Looks correct, although I've not looked at this in a while so I might be forgetting some details. 
The definitive resources however are sd/source/ui/remotecontrol/Receiver.cxx & 
android/sdremote/src/org/libreoffice/impressremote/communication/Receiver.java which are both 
fairly small/simple.

Yep, I already read the code in the process of preparing the wiki page. I thought maybe something 
was wrong or not correct and you can fix it.

We actually did originally use JSON last year, but moved to a text based protocol to avoid having 
to deal with additional libraries and to reduce overhead, (although I'm not very well qualified 
to judge the relative merits of each). The main issue is making sure that the protocol is usable 
on all the necessary platforms. No idea how easy it is to use JSON or XML with iOS, Android seems 
to have good support for JSON but no idea about XML, Firefox OS (javascript) has great JSON 
support and shouldn't be too hard to use XML either -- in     any case plaintext is still the 
easiest to parse. (I can't remember what library I used within LO for json anymore -- it might 
have been json-glib -- but any additional libraries mean extra work with integrating them into 
the LO since I was using an external library.)

I agree about JSON, an extra dependency is not a nice solution so I promoted XML as well.

I don't see any real need to switch from plain text though -- the commands are very simple (as 
most 3 parameters per command), i.e. easier to parse directly than through another layer. 
Extending the current protocol  avoids having to do any special work to keep backwards 
compatibility (e.g. any unrecognised commands will simply be ignored by older clients at the 
moment). Adding another layer looks like it'll just make the code more complicated without any 
benefit. It's even been suggested to go the other way and use a binary protocol (although that 
won't play well with the Firefox OS remote since Javascript doesn't like binary).

The compatibility will be broken anyway even if there will be just extended protocol. I have plans 
to cut off sending information about all slides on presentations start and it will break the 
current Android client because it relies exactly on such behavior.

I cannot agree that plain text is the best solution as well. JSON or XML will allow us to use not 
positional arguments but named ones so instead of parsing, for example, second argument we could 
use a “coordinates” property and so on. Such high-level interface will allow client implementations 
to map structures directly to objects. It is scalable as well — it is easy to add a property to 
output when it has name, the current protocol relies on positions as parameters identifiers so when 
there will be, for example, ten parameters it will be hard to manage what position has parameter 
you actually need.

I can be too radical actually and it would be interesting to hear other opinions.

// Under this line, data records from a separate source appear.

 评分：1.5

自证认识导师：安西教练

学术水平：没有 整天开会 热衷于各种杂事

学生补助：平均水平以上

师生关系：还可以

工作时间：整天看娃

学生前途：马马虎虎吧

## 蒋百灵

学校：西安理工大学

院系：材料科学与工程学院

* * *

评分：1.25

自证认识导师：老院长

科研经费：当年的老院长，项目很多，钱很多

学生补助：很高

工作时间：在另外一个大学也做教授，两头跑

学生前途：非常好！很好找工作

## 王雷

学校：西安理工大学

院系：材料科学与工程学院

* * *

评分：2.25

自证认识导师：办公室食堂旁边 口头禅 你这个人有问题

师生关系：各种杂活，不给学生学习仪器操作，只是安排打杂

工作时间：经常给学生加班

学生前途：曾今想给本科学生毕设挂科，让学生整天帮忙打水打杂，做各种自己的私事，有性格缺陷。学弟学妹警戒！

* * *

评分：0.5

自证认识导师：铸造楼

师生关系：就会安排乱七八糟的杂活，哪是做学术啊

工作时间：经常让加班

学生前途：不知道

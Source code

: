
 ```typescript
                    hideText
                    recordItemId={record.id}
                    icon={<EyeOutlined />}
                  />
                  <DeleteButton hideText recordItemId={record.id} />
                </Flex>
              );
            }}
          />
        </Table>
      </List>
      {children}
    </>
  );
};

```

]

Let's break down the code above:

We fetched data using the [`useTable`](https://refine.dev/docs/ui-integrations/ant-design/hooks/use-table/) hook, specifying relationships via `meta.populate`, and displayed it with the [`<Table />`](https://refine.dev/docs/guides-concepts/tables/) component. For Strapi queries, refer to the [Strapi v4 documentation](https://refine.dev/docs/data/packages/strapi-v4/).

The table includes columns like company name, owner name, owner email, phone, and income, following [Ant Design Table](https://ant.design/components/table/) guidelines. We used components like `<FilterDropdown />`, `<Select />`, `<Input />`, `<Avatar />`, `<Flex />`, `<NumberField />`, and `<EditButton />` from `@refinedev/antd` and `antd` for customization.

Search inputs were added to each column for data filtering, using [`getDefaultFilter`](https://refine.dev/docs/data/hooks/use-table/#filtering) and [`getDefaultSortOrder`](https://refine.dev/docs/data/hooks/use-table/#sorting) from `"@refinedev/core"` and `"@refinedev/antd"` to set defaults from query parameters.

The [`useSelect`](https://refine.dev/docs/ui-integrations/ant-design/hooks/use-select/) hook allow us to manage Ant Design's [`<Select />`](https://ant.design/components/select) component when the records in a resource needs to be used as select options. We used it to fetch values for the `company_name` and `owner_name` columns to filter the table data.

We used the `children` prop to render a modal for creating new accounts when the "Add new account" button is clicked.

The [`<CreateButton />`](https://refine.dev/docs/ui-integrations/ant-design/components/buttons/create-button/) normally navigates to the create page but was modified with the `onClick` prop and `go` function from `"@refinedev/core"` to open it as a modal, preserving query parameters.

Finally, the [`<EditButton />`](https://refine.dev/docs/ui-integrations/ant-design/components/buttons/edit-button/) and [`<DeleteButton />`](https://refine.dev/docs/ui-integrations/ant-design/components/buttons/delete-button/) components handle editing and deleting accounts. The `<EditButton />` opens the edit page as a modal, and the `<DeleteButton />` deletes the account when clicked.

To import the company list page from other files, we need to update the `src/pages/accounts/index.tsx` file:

That’s why I 
posted this message to the mailing list :-)

Also one thing I did look at but didn't get very far with was sending fully formatted 
presentation notes -- at the moment they are unformatted (except for newlines) -- the necessary 
logic to output html notes is already in the export filters but would need adapting to output the 
notes for a single slide.

Hmm, notes look like HTML documents, don’t they have any formatting? :-? I haven’t try it yet.

Regards,
Artur.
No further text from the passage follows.